[Haskell-cafe] Non-deterministic function/expression types in Haskell?

Benjamin Redelings benjamin.redelings at gmail.com
Fri Jan 12 16:38:48 UTC 2018


Hi Oleg,


On 01/11/2018 09:17 AM, Oleg Grenrus wrote:
> Hi Benjamin
>
> Let's see what you ask for, you have *new* syntax for types:
>
>      a[N] and a[D]
>
> what are a[N][N] or a[N][D] or a[N][D] or a[D][D]?
>
> Aren't they a[N], a[N], a[N] and a[D] respectively?
> That's what monads are about!
Just to be clear, I'm not using [N] as an operator on types, but as part 
of the type. So a type could be something like the pair (Int,D) or 
(Int,N).  In that context a[N][N] is not part of the system.
>
> So
>
>     a[N] ~ Distr a
>     a[D] ~ Identity a ~ a
>
> No need to complicate type-system! You just to not be afraid of monads!
>
> Monads aren't sequencing, they are computational context.
>
> I guess, you just want more natural term-level syntax.
>
> You can use ApplicativeDo [1] (in GHC-8.0+), so e.g.
>
>      do x <- normal 0 1
>         y <- normal 0 1
>         return (f x y)
>
> will be transformed into
>
>      liftA2 f (normal 0 1) (normal 0 1)
>
> That's almost like
>
>      f (normal 0 1) (normal 0 1)
>
> if you have proper syntax highlighting ;)
>
> Note: various term syntax extensions been proposed.
> E.g. idiom brackets in the "Applicative programming with effects" [2]:
>
>     (| f (normal 0 1) (normal 0 1) |)
>
> to mean
>
>     pure f <*> normal 0 1 <*> normal 0 1
>
> which is equivalent to above liftA2 expression. If you like that, you
> can check
> "the Strathclyde Haskell Enhancement", it supports idiom brackets.
In my other message I posted an example that doesn't fit this very well:

do { x <- f x } does not work, where as let x = f x does work. Basically 
I'm trying to avoid monads because I want to use the full features of 
the Haskell language, instead of programming in an embedded language.  
In that context "more natural" term-level syntax is not sufficient.
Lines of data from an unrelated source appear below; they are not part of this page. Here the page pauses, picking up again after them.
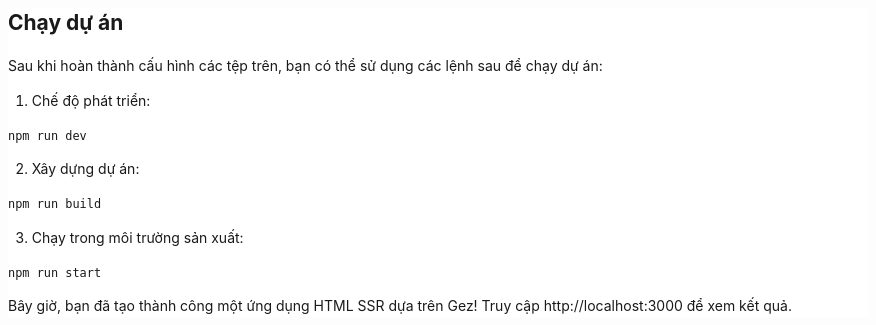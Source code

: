## Chạy dự án

Sau khi hoàn thành cấu hình các tệp trên, bạn có thể sử dụng các lệnh sau để chạy dự án:

1. Chế độ phát triển:
```bash
npm run dev
```

2. Xây dựng dự án:
```bash
npm run build
```

3. Chạy trong môi trường sản xuất:
```bash
npm run start
```

Bây giờ, bạn đã tạo thành công một ứng dụng HTML SSR dựa trên Gez! Truy cập http://localhost:3000 để xem kết quả.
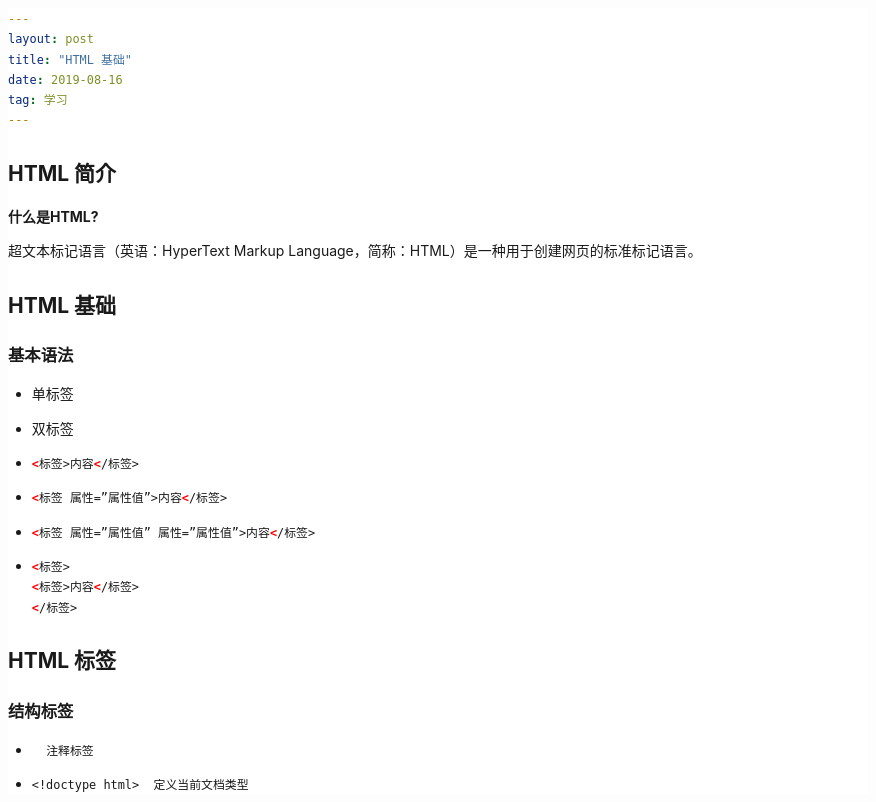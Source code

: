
 ```yaml
---
layout: post
title: "HTML 基础"
date: 2019-08-16
tag: 学习
---
```




## HTML 简介

**什么是HTML?**

超文本标记语言（英语：HyperText Markup Language，简称：HTML）是一种用于创建网页的标准标记语言。



## HTML 基础

### 基本语法

* 单标签
* 双标签

* ```html
  <标签>内容</标签>
  ```

* ```html
  <标签 属性=”属性值”>内容</标签>
  ```

* ```html
  <标签 属性=”属性值” 属性=”属性值”>内容</标签>
  ```

* ```html
  <标签>
  <标签>内容</标签>
  </标签>
  ```



## HTML 标签

### 结构标签

* ```
    注释标签
  ```

* ```
  <!doctype html>  定义当前文档类型
  ```

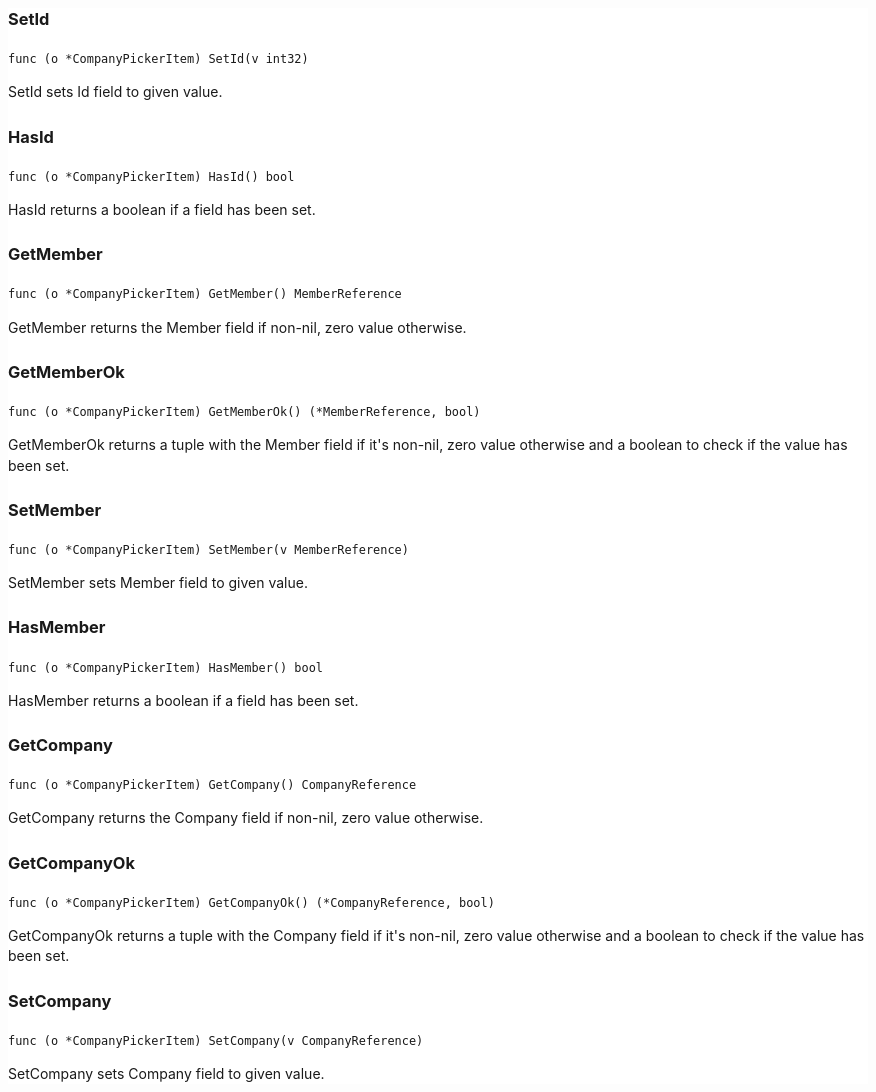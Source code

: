### SetId

`func (o *CompanyPickerItem) SetId(v int32)`

SetId sets Id field to given value.

### HasId

`func (o *CompanyPickerItem) HasId() bool`

HasId returns a boolean if a field has been set.

### GetMember

`func (o *CompanyPickerItem) GetMember() MemberReference`

GetMember returns the Member field if non-nil, zero value otherwise.

### GetMemberOk

`func (o *CompanyPickerItem) GetMemberOk() (*MemberReference, bool)`

GetMemberOk returns a tuple with the Member field if it's non-nil, zero value otherwise
and a boolean to check if the value has been set.

### SetMember

`func (o *CompanyPickerItem) SetMember(v MemberReference)`

SetMember sets Member field to given value.

### HasMember

`func (o *CompanyPickerItem) HasMember() bool`

HasMember returns a boolean if a field has been set.

### GetCompany

`func (o *CompanyPickerItem) GetCompany() CompanyReference`

GetCompany returns the Company field if non-nil, zero value otherwise.

### GetCompanyOk

`func (o *CompanyPickerItem) GetCompanyOk() (*CompanyReference, bool)`

GetCompanyOk returns a tuple with the Company field if it's non-nil, zero value otherwise
and a boolean to check if the value has been set.

### SetCompany

`func (o *CompanyPickerItem) SetCompany(v CompanyReference)`

SetCompany sets Company field to given value.

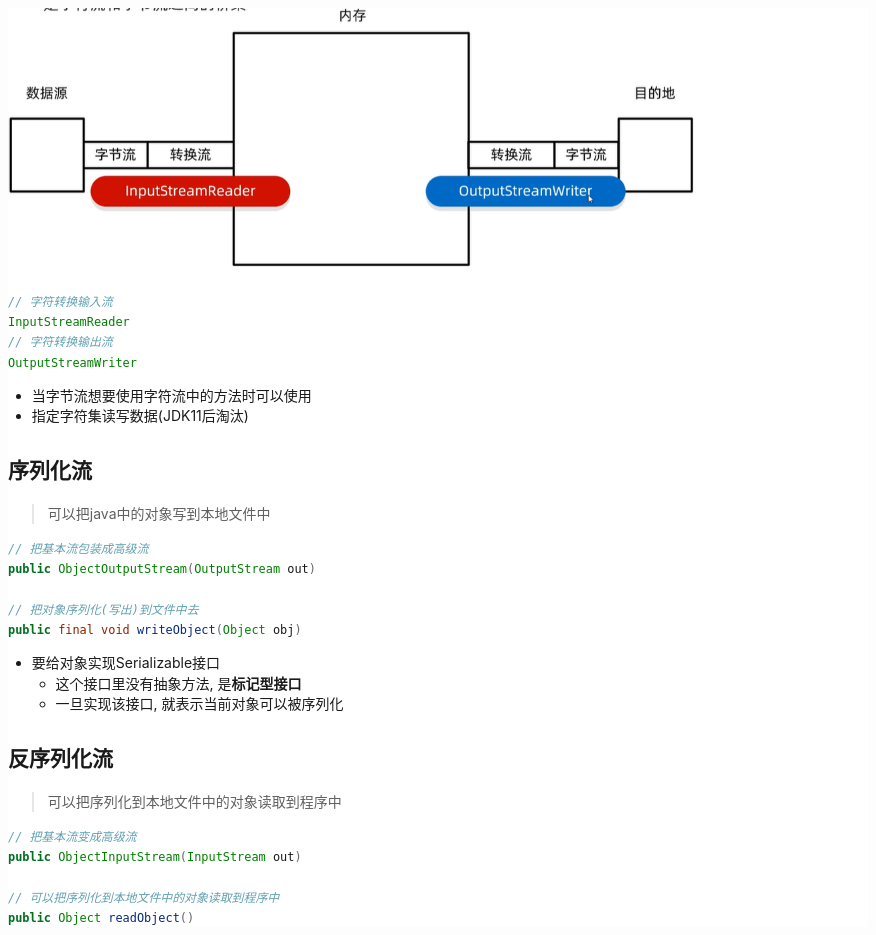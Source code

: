 ​    <img src="assets/image-20240126103240548.png" alt="image-20240126103240548" style="zoom:67%;" />

```java
// 字符转换输入流
InputStreamReader
// 字符转换输出流
OutputStreamWriter
```

+ 当字节流想要使用字符流中的方法时可以使用
+ 指定字符集读写数据(JDK11后淘汰)

## 序列化流

> 可以把java中的对象写到本地文件中

```java
// 把基本流包装成高级流
public ObjectOutputStream(OutputStream out)
    
// 把对象序列化(写出)到文件中去
public final void writeObject(Object obj)
```

+ 要给对象实现Serializable接口
  + 这个接口里没有抽象方法, 是**标记型接口**
  + 一旦实现该接口, 就表示当前对象可以被序列化

## 反序列化流

> 可以把序列化到本地文件中的对象读取到程序中

```java
// 把基本流变成高级流
public ObjectInputStream(InputStream out)

// 可以把序列化到本地文件中的对象读取到程序中
public Object readObject()
```
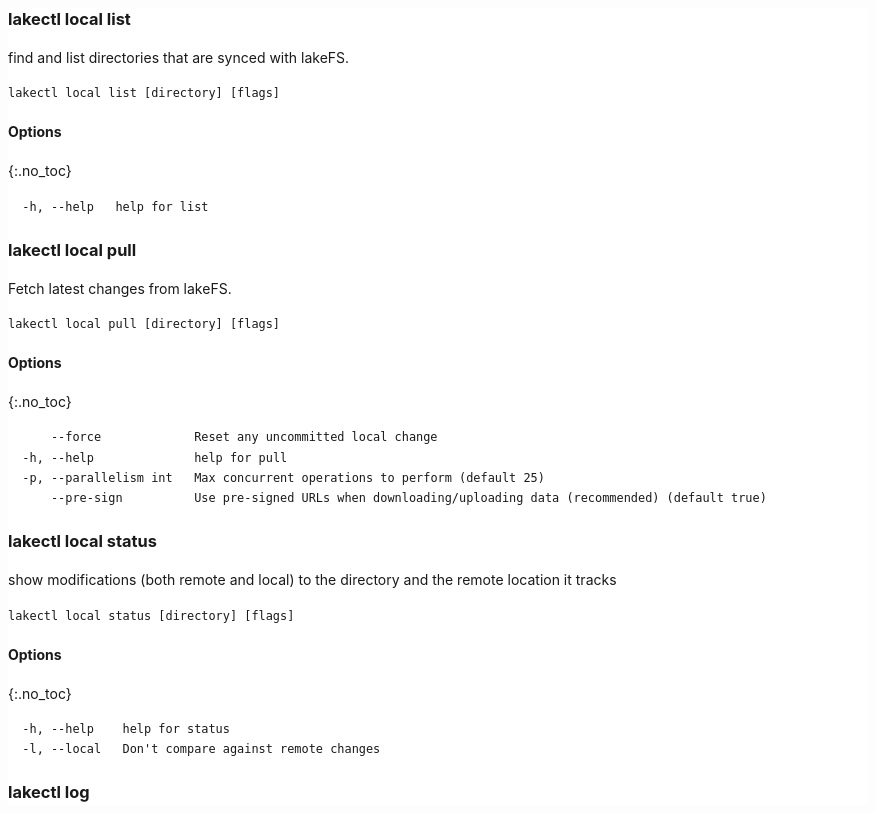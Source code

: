 

### lakectl local list

find and list directories that are synced with lakeFS.

```
lakectl local list [directory] [flags]
```

#### Options
{:.no_toc}

```
  -h, --help   help for list
```



### lakectl local pull

Fetch latest changes from lakeFS.

```
lakectl local pull [directory] [flags]
```

#### Options
{:.no_toc}

```
      --force             Reset any uncommitted local change
  -h, --help              help for pull
  -p, --parallelism int   Max concurrent operations to perform (default 25)
      --pre-sign          Use pre-signed URLs when downloading/uploading data (recommended) (default true)
```



### lakectl local status

show modifications (both remote and local) to the directory and the remote location it tracks

```
lakectl local status [directory] [flags]
```

#### Options
{:.no_toc}

```
  -h, --help    help for status
  -l, --local   Don't compare against remote changes
```



### lakectl log
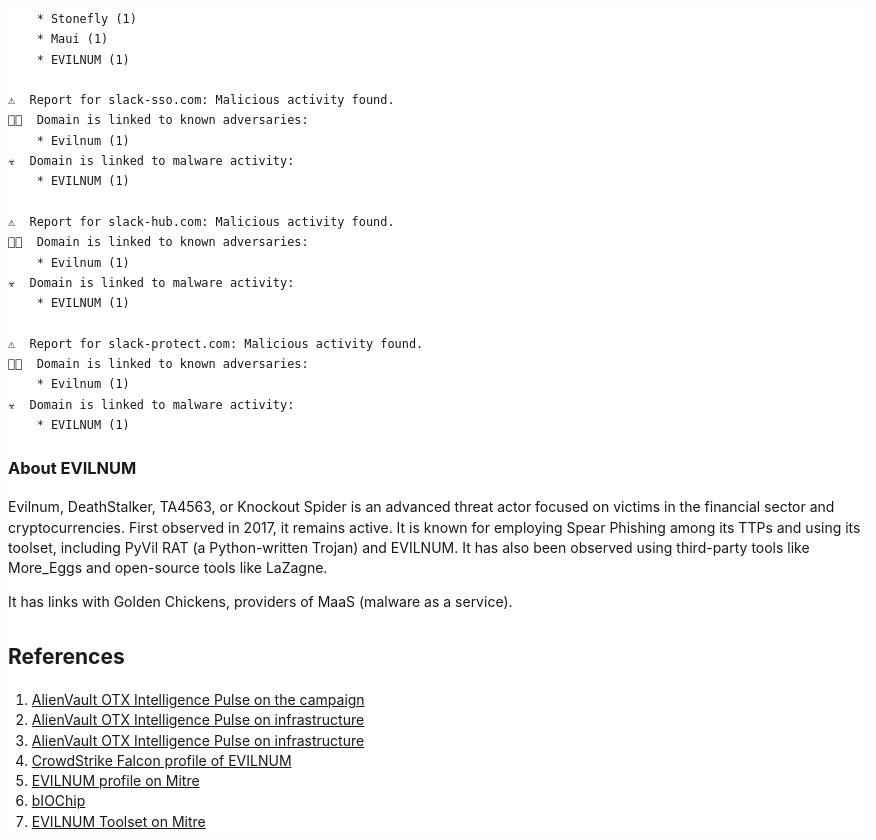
 ```
	* Stonefly (1)
	* Maui (1)
	* EVILNUM (1)

⚠️  Report for slack-sso.com: Malicious activity found.
🥷🏻  Domain is linked to known adversaries:
	* Evilnum (1)
☣️  Domain is linked to malware activity:
	* EVILNUM (1)

⚠️  Report for slack-hub.com: Malicious activity found.
🥷🏻  Domain is linked to known adversaries:
	* Evilnum (1)
☣️  Domain is linked to malware activity:
	* EVILNUM (1)

⚠️  Report for slack-protect.com: Malicious activity found.
🥷🏻  Domain is linked to known adversaries:
	* Evilnum (1)
☣️  Domain is linked to malware activity:
	* EVILNUM (1)
```

### About EVILNUM

Evilnum, DeathStalker, TA4563, or Knockout Spider is an advanced threat actor focused on victims in the financial sector and cryptocurrencies. First observed in 2017, it remains active. It is known for employing Spear Phishing among its TTPs and using its toolset, including PyVil RAT (a Python-written Trojan) and EVILNUM. It has also been observed using third-party tools like More_Eggs and open-source tools like LaZagne.

It has links with Golden Chickens, providers of MaaS (malware as a service).

<a name="references"></a>
## References
1) [AlienVault OTX Intelligence Pulse on the campaign](https://otx.alienvault.com/pulse/65a00d8fd54e59676ca9d3c0)
2) [AlienVault OTX Intelligence Pulse on infrastructure](https://otx.alienvault.com/indicator/ip/44.227.65.245)
3) [AlienVault OTX Intelligence Pulse on infrastructure](https://otx.alienvault.com/indicator/ip/44.227.76.166)
4) [CrowdStrike Falcon profile of EVILNUM](https://falcon.us-2.crowdstrike.com/intelligence-v2/actors/knockout-spider/summary)
5) [EVILNUM profile on Mitre](https://attack.mitre.org/groups/G0120/)
6) [bIOChip](https://github.com/mauroeldritch/bIOChip)
7) [EVILNUM Toolset on Mitre](https://attack.mitre.org/software/S0568/)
Also, it seems possible that everything in Haskell COULD be written in a 
monad.  We could eliminate recursive let bindings, and tell people to 
create a giant state machine which they use by reading and writing 
IORefs. But then you also eliminate some of the point of using Haskell 
and may as well go write in C or something.  So it seems to me that just 
because you CAN use a monad doesn't mean you SHOULD use a monad, and the 
question is "when is a monad better than something else?"

Does that make sense?  Am I missing something?